Team member and scientist Francesco D'Eugenio of the Kavli Institute for Cosmology said in a statement, "These galaxies join a small but growing population of galaxies from the first half billion years of cosmic history where we can really probe the stellar populations and the distinctive patterns of chemical elements within them." These findings are a part of the JWST Advanced Deep Extragalactic Survey (JADES) program, which attempts to shed light on how primordial galaxies evolved 13.8 billion years ago and involved stars, gas, and black holes.

Even though JADES-GS-z14-0 is smaller than the Milky Way, its size is still astounding. It is forming stars at a rate 20 times faster than our own galaxy, despite being 1,600 light-years across. It is also exceptionally bright, and the fact that young stars account for a large portion of its luminosity provides evidence for the rapid formation of massive, massive galaxies—which have not been discovered to this day—in the early universe. 

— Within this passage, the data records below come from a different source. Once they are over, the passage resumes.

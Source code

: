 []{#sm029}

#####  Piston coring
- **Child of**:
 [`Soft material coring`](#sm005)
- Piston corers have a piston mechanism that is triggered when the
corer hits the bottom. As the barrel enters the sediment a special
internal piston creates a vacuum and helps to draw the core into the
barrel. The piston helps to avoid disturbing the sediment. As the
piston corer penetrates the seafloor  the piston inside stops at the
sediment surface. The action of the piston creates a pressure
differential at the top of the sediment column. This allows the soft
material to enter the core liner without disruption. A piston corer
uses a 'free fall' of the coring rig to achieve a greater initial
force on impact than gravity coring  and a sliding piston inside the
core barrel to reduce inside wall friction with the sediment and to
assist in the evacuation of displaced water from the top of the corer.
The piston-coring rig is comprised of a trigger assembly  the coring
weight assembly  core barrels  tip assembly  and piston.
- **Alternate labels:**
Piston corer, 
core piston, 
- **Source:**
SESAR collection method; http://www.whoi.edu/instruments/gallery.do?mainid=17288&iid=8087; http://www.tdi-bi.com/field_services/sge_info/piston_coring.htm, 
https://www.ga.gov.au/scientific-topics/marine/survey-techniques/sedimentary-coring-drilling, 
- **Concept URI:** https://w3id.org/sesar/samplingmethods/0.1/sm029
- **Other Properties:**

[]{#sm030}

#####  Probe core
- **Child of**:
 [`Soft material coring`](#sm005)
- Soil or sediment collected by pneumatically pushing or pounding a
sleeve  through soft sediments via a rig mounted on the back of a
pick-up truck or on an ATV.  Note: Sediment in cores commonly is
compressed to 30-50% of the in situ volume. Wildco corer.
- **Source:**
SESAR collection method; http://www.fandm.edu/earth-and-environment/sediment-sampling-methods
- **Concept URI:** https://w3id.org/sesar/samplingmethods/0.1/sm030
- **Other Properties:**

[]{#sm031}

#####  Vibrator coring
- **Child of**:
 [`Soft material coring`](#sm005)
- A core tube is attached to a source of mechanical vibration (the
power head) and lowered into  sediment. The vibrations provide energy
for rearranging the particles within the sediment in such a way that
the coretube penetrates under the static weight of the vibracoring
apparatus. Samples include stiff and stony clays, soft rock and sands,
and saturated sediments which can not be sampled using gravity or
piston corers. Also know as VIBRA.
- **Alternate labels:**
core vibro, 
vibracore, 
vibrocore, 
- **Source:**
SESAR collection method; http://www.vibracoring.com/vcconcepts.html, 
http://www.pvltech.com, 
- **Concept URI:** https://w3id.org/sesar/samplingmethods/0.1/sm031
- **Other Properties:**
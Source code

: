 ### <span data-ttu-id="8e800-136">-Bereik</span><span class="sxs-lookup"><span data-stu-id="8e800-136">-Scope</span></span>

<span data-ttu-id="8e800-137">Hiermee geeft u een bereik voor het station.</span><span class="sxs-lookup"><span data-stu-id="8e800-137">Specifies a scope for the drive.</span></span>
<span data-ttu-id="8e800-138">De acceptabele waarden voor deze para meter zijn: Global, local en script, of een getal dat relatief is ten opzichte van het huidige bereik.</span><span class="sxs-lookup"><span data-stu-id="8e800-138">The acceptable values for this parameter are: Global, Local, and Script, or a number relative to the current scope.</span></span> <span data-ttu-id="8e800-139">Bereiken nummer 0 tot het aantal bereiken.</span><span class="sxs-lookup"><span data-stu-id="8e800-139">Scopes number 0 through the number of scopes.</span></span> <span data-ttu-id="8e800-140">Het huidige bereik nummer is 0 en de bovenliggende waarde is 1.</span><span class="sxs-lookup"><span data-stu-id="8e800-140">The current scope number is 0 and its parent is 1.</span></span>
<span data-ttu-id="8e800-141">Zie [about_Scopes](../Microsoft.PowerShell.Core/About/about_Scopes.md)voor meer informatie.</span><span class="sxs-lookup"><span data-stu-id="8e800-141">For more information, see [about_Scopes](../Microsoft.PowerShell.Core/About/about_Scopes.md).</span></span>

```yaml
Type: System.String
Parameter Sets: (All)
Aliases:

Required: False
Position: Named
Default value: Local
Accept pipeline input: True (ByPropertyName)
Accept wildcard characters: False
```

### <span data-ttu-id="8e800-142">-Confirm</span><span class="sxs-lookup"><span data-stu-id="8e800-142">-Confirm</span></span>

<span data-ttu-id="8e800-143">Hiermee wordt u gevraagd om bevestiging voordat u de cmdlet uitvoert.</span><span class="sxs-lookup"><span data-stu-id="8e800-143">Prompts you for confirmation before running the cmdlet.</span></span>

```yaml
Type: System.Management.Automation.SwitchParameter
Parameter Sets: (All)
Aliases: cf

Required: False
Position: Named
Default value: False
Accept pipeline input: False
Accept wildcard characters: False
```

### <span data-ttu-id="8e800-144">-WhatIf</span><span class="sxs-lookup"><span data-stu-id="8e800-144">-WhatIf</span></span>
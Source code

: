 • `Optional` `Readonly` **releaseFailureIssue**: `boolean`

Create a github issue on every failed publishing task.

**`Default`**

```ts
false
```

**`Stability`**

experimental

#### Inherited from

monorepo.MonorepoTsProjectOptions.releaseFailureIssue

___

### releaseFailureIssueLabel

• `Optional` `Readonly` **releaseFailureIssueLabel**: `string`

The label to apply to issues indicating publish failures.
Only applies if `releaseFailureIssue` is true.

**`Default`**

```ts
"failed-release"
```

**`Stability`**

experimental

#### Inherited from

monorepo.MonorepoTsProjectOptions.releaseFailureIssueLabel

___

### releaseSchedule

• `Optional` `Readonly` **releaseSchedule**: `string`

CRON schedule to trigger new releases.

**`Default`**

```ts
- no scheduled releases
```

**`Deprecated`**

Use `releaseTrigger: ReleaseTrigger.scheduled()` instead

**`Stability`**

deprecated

According to Daniel Eisenstein, the leader of the JADES team at the Harvard & Smithsonian Center for Astrophysics (CfA), "the size of the galaxy clearly proves that most of the light is being produced by large numbers of young stars, rather than material falling onto a supermassive black hole in the galaxy's centre, which would [make it] appear much smaller."

In the end, this finding also serves as evidence of the remarkable powers of the JWST. Ben Johnson, a researcher from the University of California, Santa Cruz, and a member of the JADES team, says, "The JWST will allow us to find more of these galaxies, perhaps when the universe was even younger." "This is an incredible chance to learn about the origins of galaxies."